EXERCISE PROMPT: Search the entries below for "using" and copy each matching line.

Pictures paired with source code
=== Begin Enclosure ===

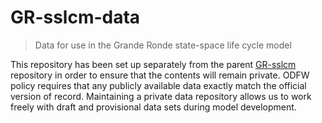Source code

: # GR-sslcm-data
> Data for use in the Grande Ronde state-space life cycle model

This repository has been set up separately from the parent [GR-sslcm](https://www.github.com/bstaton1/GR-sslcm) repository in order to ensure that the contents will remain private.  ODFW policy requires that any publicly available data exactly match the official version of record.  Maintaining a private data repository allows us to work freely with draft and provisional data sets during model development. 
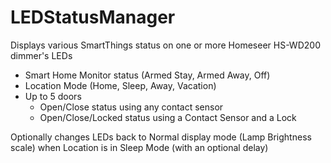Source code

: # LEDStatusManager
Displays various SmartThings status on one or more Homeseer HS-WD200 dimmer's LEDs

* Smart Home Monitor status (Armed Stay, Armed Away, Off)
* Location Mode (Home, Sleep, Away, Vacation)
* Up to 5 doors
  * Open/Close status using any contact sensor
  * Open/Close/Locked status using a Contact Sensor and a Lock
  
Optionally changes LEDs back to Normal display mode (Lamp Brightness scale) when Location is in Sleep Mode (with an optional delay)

=== End Enclosure ===
=== Begin Enclosure ===

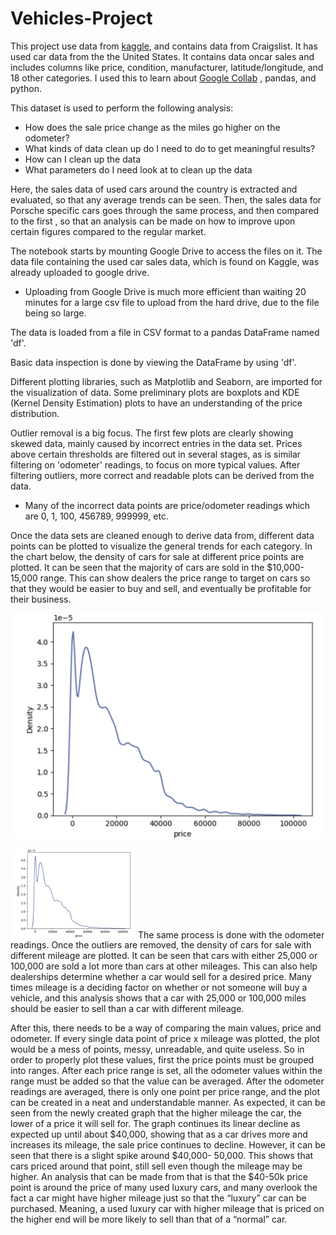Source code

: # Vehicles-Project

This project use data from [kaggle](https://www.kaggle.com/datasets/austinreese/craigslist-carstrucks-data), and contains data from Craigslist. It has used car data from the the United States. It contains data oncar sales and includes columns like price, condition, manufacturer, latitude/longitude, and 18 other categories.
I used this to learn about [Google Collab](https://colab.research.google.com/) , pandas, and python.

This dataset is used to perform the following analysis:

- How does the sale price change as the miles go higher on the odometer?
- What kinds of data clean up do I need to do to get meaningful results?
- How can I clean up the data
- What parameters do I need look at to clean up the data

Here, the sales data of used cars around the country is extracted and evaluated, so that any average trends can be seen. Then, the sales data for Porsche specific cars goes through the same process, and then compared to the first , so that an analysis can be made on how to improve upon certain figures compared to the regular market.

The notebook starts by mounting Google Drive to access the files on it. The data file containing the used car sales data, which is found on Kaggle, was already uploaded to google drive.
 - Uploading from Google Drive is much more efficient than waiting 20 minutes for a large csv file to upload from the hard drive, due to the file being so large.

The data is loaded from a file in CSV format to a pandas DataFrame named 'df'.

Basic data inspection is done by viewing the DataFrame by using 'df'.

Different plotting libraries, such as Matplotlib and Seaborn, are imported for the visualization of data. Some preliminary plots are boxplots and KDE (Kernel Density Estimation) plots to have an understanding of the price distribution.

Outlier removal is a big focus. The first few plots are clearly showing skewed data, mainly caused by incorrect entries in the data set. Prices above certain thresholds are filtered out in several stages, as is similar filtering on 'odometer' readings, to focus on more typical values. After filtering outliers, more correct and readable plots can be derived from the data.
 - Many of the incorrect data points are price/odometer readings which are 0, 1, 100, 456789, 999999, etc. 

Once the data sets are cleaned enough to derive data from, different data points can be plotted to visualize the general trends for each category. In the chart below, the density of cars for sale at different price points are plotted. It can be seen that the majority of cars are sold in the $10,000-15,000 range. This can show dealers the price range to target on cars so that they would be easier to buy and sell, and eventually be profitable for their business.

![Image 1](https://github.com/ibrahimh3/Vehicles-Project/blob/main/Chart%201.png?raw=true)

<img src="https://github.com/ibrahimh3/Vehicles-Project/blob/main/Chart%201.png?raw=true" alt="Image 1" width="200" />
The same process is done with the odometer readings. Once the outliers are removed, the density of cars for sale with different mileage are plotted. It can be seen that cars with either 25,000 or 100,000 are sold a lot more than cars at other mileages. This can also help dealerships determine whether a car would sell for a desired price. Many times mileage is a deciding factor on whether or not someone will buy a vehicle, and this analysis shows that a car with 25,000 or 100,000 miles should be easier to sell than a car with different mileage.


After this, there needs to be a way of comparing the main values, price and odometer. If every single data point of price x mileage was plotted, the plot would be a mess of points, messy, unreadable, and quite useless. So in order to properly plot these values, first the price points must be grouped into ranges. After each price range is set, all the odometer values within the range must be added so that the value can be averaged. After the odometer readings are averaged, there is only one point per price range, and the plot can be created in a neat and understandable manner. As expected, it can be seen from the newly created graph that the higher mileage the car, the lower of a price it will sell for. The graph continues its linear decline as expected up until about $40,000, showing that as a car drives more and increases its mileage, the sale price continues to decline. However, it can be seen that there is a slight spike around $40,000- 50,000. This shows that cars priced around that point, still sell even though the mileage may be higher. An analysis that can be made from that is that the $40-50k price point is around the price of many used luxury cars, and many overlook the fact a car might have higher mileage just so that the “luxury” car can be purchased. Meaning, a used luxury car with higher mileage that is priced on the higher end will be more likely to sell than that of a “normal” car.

=== End Enclosure ===

RESPONSE TO THIS EXERCISE:
  * Open/Close status using any contact sensor
  * Open/Close/Locked status using a Contact Sensor and a Lock
Basic data inspection is done by viewing the DataFrame by using 'df'.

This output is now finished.